With all the stock market talk that's now dominating the water-cooler banter in the office, I can't help but think: The stock market is all about expectations of humans.
We look at P/E - which shows what our expectations are of the stocks' future earnings and whether it is "undervalued" or "overvalued". We look at PEG - which also points to an almost similar idea - though it extends it to the future growth prospects of the company.
But at it score, the stock market is where the best - and the worst - of human decision-making comes out. It is based on fear - of the unknown, of failure, of losing money.
Remember the Citigroup downgrade by one analyst? She was right about it, I guess, considering that Citigroup's stocks did suffer a beating. BUT the beating was not just about a single person downgrading or airing her opinions about the stock.

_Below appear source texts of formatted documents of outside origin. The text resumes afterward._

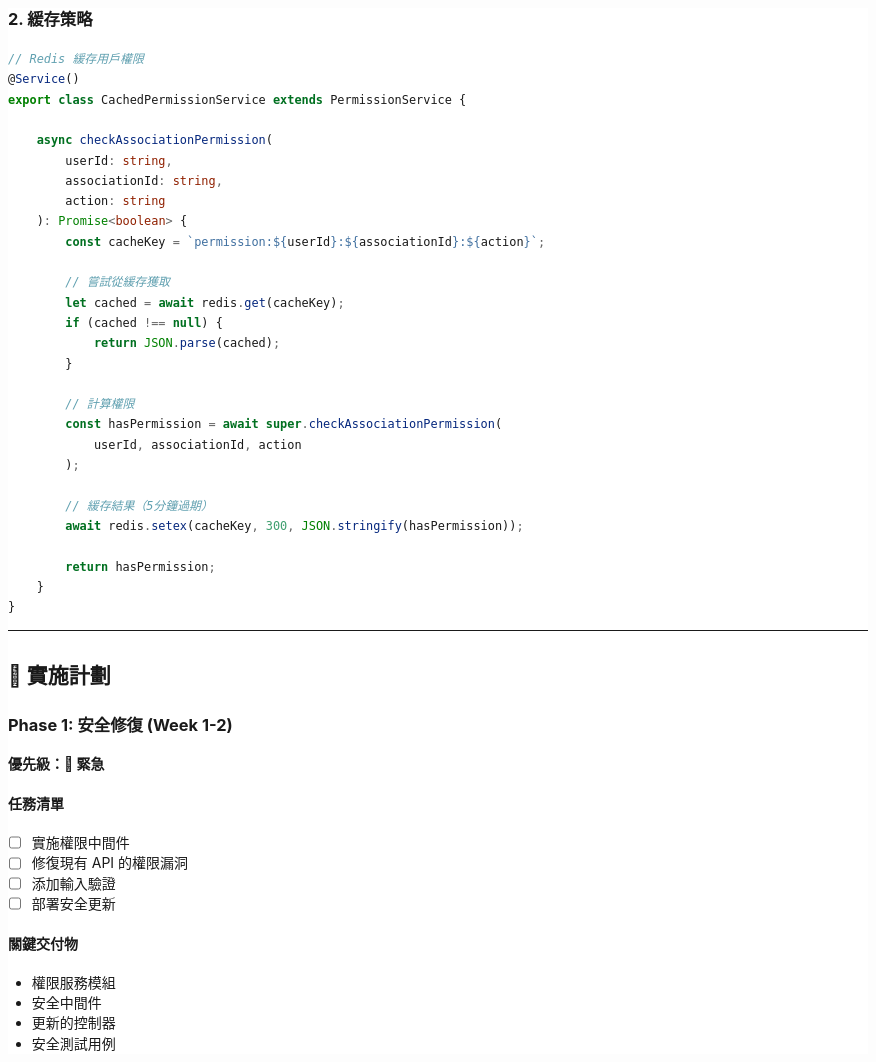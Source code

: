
 ```typescript
```

### 2. 緩存策略

```typescript
// Redis 緩存用戶權限
@Service()
export class CachedPermissionService extends PermissionService {
    
    async checkAssociationPermission(
        userId: string, 
        associationId: string, 
        action: string
    ): Promise<boolean> {
        const cacheKey = `permission:${userId}:${associationId}:${action}`;
        
        // 嘗試從緩存獲取
        let cached = await redis.get(cacheKey);
        if (cached !== null) {
            return JSON.parse(cached);
        }
        
        // 計算權限
        const hasPermission = await super.checkAssociationPermission(
            userId, associationId, action
        );
        
        // 緩存結果（5分鐘過期）
        await redis.setex(cacheKey, 300, JSON.stringify(hasPermission));
        
        return hasPermission;
    }
}
```

---

## 🚀 實施計劃

### Phase 1: 安全修復 (Week 1-2)
**優先級：🔴 緊急**

#### 任務清單
- [ ] 實施權限中間件
- [ ] 修復現有 API 的權限漏洞
- [ ] 添加輸入驗證
- [ ] 部署安全更新

#### 關鍵交付物
- 權限服務模組
- 安全中間件
- 更新的控制器
- 安全測試用例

It's the reaction of people towards that.
The stock market assumes that we are rational beings when we trade and invest - and that all we want is to get ahead and earn some cash. The last part, they got right. But that we are rational beings? I don't think so.

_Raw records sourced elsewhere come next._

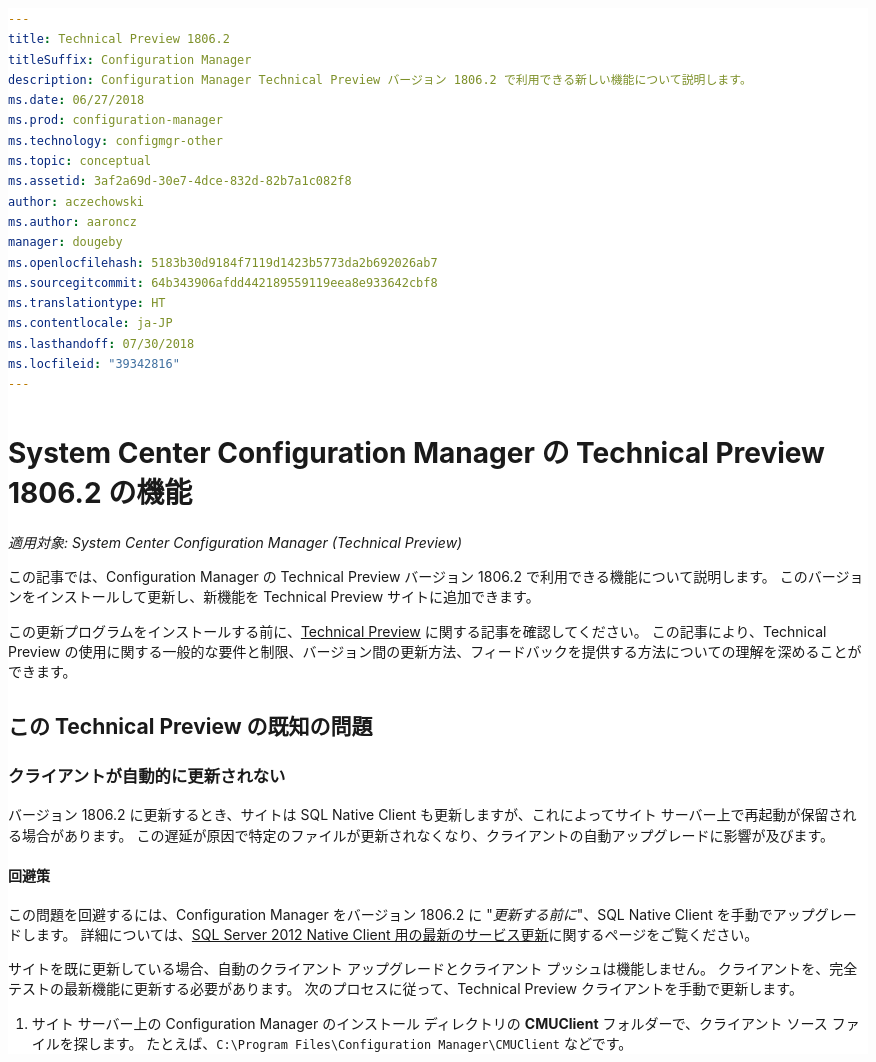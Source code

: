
 ```yaml
---
title: Technical Preview 1806.2
titleSuffix: Configuration Manager
description: Configuration Manager Technical Preview バージョン 1806.2 で利用できる新しい機能について説明します。
ms.date: 06/27/2018
ms.prod: configuration-manager
ms.technology: configmgr-other
ms.topic: conceptual
ms.assetid: 3af2a69d-30e7-4dce-832d-82b7a1c082f8
author: aczechowski
ms.author: aaroncz
manager: dougeby
ms.openlocfilehash: 5183b30d9184f7119d1423b5773da2b692026ab7
ms.sourcegitcommit: 64b343906afdd442189559119eea8e933642cbf8
ms.translationtype: HT
ms.contentlocale: ja-JP
ms.lasthandoff: 07/30/2018
ms.locfileid: "39342816"
---
```

# <a name="capabilities-in-technical-preview-18062-for-system-center-configuration-manager"></a>System Center Configuration Manager の Technical Preview 1806.2 の機能

*適用対象: System Center Configuration Manager (Technical Preview)*

この記事では、Configuration Manager の Technical Preview バージョン 1806.2 で利用できる機能について説明します。 このバージョンをインストールして更新し、新機能を Technical Preview サイトに追加できます。 

この更新プログラムをインストールする前に、[Technical Preview](/sccm/core/get-started/technical-preview) に関する記事を確認してください。 この記事により、Technical Preview の使用に関する一般的な要件と制限、バージョン間の更新方法、フィードバックを提供する方法についての理解を深めることができます。     




## <a name="known-issues-in-this-technical-preview"></a>この Technical Preview の既知の問題

### <a name="ki_sqlncli"></a> クライアントが自動的に更新されない
 バージョン 1806.2 に更新するとき、サイトは SQL Native Client も更新しますが、これによってサイト サーバー上で再起動が保留される場合があります。 この遅延が原因で特定のファイルが更新されなくなり、クライアントの自動アップグレードに影響が及びます。

#### <a name="workarounds"></a>回避策
この問題を回避するには、Configuration Manager をバージョン 1806.2 に "*更新する前に*"、SQL Native Client を手動でアップグレードします。 詳細については、[SQL Server 2012 Native Client 用の最新のサービス更新](https://www.microsoft.com/download/details.aspx?id=50402)に関するページをご覧ください。

サイトを既に更新している場合、自動のクライアント アップグレードとクライアント プッシュは機能しません。 クライアントを、完全テストの最新機能に更新する必要があります。 次のプロセスに従って、Technical Preview クライアントを手動で更新します。  

1. サイト サーバー上の Configuration Manager のインストール ディレクトリの **CMUClient** フォルダーで、クライアント ソース ファイルを探します。 たとえば、`C:\Program Files\Configuration Manager\CMUClient` などです。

Perhaps, the best way to play the market is to understand how the crowd reacts to the news that are given them. When some news breaks - the assumption of rationality and completeness of information - seems to get out of the window.
And investors react violently - or vigorously - to those news.
I think psychology, sociology, and social networks have got more to do about stock market movements than the reports that we get from the business papers.